In 1968 a voluntary movie rating system was put in place to help parents determine the content a particular movie contained. The Motion Picture Association of America screens movies for objectionable content and places a rating system on each one so parents can determine for themselves whether the movie is okay for their kids to watch.
One set of parents may think a movie with some violence is okay for their kids to watch, where for another set of parents it may be too much. The MPAA lets the “average American Parent” decide the ratings through their Classification and Ratings Administration (CARA).
I always thought CARA was a censorship organization, but it’s actually a parental guidance board. It was established to replace the Production Code Administration, which required all movies be viewable by all audiences. The Production Code came about because, after films began to have sound and color, the public demanded stricter censorship of movies.
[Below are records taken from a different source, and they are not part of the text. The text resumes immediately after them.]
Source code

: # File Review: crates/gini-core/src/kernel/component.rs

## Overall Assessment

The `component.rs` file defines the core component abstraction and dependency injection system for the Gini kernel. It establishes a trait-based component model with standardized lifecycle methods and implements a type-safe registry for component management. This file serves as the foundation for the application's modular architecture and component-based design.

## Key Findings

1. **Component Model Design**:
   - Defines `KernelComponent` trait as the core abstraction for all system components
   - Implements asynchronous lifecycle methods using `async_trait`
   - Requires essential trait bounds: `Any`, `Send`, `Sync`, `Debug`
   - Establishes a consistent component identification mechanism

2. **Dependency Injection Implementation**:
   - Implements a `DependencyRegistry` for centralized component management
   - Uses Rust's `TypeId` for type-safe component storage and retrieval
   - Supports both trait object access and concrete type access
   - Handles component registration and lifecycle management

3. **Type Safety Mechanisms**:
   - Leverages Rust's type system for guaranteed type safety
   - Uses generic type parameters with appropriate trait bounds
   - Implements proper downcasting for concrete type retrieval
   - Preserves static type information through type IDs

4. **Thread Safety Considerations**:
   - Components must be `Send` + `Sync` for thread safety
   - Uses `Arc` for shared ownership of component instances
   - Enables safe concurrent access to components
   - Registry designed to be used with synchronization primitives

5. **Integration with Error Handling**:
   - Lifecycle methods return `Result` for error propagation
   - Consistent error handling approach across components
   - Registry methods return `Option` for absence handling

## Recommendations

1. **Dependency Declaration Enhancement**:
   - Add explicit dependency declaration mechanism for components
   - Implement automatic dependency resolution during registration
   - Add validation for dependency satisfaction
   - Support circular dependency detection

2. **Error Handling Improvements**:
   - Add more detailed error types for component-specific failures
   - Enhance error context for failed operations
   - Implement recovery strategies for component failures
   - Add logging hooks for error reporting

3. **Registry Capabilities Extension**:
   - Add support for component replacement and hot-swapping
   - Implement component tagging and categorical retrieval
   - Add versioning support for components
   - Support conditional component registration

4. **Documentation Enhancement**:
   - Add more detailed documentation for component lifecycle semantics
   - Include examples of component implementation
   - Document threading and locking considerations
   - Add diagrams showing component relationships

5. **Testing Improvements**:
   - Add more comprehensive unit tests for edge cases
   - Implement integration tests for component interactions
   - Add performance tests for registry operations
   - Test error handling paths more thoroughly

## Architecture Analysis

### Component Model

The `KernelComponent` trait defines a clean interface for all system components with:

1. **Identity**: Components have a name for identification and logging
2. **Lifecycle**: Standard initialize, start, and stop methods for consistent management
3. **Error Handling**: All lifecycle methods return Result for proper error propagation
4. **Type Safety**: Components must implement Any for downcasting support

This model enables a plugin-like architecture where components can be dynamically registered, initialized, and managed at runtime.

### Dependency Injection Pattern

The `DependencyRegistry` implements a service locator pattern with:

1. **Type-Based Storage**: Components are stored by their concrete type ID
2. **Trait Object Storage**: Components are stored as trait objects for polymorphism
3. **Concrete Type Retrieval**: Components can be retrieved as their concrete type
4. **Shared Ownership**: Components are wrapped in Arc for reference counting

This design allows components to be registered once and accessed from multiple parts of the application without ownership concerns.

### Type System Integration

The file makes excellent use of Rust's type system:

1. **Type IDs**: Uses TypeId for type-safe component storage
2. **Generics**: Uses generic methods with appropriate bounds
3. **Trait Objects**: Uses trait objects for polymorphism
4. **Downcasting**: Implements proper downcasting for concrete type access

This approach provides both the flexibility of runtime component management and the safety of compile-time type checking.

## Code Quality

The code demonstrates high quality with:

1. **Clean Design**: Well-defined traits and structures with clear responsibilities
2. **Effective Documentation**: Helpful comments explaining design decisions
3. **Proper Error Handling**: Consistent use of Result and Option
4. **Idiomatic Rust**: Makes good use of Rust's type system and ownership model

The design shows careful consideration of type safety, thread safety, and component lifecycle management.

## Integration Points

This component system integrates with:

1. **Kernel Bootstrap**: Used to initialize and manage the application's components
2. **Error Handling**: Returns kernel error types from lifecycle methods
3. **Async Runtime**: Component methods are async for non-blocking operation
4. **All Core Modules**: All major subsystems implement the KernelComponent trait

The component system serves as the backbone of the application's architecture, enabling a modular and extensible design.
Movies that didn’t pass the PCA’s strict code simply didn’t get released. They weren’t rated for different ages, so there weren’t any movies for adults only. The new MPAA ratings aren’t based on moral values, but on the content alone. The Production Code had strict moral codes written in. For example, a film had to have “moral obligations”.
One requirement was that a film couldn’t present evil “alluringly, even if later on the evil is condemned or punished.” It stated that at the end of the movie, evil had to be seen as evil and good as good.
When it comes to crime, the film “must not throw sympathy with the criminal”. And “the courts of the land must not be presented as unjust”.